Copy the lines below verbatim. Begin with the first and end with the line containing "## 4.1. CNN".

○ ○ ○ ○

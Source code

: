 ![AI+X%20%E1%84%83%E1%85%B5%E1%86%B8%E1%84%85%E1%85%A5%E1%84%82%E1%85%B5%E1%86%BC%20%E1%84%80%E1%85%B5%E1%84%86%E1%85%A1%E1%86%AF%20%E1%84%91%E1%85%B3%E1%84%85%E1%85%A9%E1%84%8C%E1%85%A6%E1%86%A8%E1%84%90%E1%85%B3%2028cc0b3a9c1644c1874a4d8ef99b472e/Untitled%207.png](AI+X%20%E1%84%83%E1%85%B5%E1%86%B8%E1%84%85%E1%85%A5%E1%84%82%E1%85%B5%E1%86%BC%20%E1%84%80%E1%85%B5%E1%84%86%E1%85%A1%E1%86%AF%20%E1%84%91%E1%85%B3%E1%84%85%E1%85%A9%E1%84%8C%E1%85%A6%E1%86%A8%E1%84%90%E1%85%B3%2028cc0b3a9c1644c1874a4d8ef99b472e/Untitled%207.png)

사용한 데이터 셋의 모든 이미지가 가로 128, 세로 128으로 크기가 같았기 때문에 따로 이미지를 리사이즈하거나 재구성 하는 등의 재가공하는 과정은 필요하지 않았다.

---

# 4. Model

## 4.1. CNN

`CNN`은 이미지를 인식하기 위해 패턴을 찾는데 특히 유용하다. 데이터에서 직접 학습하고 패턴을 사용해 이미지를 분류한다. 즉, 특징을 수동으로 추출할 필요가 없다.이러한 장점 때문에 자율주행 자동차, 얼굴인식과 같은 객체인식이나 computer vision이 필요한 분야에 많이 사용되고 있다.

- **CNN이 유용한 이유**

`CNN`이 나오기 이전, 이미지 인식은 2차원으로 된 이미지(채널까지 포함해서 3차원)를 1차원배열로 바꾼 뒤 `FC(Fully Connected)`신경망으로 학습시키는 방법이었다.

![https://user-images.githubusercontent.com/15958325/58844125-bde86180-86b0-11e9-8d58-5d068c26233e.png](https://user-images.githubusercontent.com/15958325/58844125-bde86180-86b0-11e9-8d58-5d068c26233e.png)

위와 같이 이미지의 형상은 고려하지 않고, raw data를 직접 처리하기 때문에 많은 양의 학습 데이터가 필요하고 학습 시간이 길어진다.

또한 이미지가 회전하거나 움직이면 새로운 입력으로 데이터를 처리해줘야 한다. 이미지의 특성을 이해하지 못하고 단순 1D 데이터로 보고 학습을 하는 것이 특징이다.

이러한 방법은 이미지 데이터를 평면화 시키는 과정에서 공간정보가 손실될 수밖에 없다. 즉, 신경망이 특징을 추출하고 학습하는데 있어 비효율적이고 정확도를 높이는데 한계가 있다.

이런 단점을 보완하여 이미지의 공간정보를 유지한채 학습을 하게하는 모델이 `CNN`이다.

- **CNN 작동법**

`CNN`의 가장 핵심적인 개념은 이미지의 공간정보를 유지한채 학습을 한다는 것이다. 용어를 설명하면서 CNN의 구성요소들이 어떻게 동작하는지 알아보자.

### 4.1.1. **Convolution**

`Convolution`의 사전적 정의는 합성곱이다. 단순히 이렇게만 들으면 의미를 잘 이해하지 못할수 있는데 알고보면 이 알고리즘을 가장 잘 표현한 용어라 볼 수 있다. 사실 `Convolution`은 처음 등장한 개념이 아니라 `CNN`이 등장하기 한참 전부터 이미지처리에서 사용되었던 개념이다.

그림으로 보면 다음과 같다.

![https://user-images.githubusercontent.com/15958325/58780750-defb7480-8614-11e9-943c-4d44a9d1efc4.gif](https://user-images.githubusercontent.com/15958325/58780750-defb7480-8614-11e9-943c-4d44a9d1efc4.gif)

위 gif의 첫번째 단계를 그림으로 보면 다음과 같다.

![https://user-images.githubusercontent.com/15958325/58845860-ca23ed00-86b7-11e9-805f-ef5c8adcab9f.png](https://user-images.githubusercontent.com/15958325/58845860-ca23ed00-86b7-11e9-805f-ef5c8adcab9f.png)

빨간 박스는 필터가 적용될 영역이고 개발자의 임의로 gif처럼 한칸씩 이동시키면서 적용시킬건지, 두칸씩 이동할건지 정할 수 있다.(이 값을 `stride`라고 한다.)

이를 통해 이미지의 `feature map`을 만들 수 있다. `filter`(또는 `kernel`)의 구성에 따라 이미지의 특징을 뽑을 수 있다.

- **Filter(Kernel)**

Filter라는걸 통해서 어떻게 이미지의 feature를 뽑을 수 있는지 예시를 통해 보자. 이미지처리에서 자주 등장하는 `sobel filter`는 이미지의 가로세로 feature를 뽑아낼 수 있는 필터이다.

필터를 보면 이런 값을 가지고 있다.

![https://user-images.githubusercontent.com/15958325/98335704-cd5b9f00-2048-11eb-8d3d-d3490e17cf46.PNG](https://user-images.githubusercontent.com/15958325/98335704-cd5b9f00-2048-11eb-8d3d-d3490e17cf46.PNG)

○ ○ ○ ○

### TASK RESULT
Source code

: ![AI+X%20%E1%84%83%E1%85%B5%E1%86%B8%E1%84%85%E1%85%A5%E1%84%82%E1%85%B5%E1%86%BC%20%E1%84%80%E1%85%B5%E1%84%86%E1%85%A1%E1%86%AF%20%E1%84%91%E1%85%B3%E1%84%85%E1%85%A9%E1%84%8C%E1%85%A6%E1%86%A8%E1%84%90%E1%85%B3%2028cc0b3a9c1644c1874a4d8ef99b472e/Untitled%207.png](AI+X%20%E1%84%83%E1%85%B5%E1%86%B8%E1%84%85%E1%85%A5%E1%84%82%E1%85%B5%E1%86%BC%20%E1%84%80%E1%85%B5%E1%84%86%E1%85%A1%E1%86%AF%20%E1%84%91%E1%85%B3%E1%84%85%E1%85%A9%E1%84%8C%E1%85%A6%E1%86%A8%E1%84%90%E1%85%B3%2028cc0b3a9c1644c1874a4d8ef99b472e/Untitled%207.png)

사용한 데이터 셋의 모든 이미지가 가로 128, 세로 128으로 크기가 같았기 때문에 따로 이미지를 리사이즈하거나 재구성 하는 등의 재가공하는 과정은 필요하지 않았다.

---

# 4. Model

## 4.1. CNN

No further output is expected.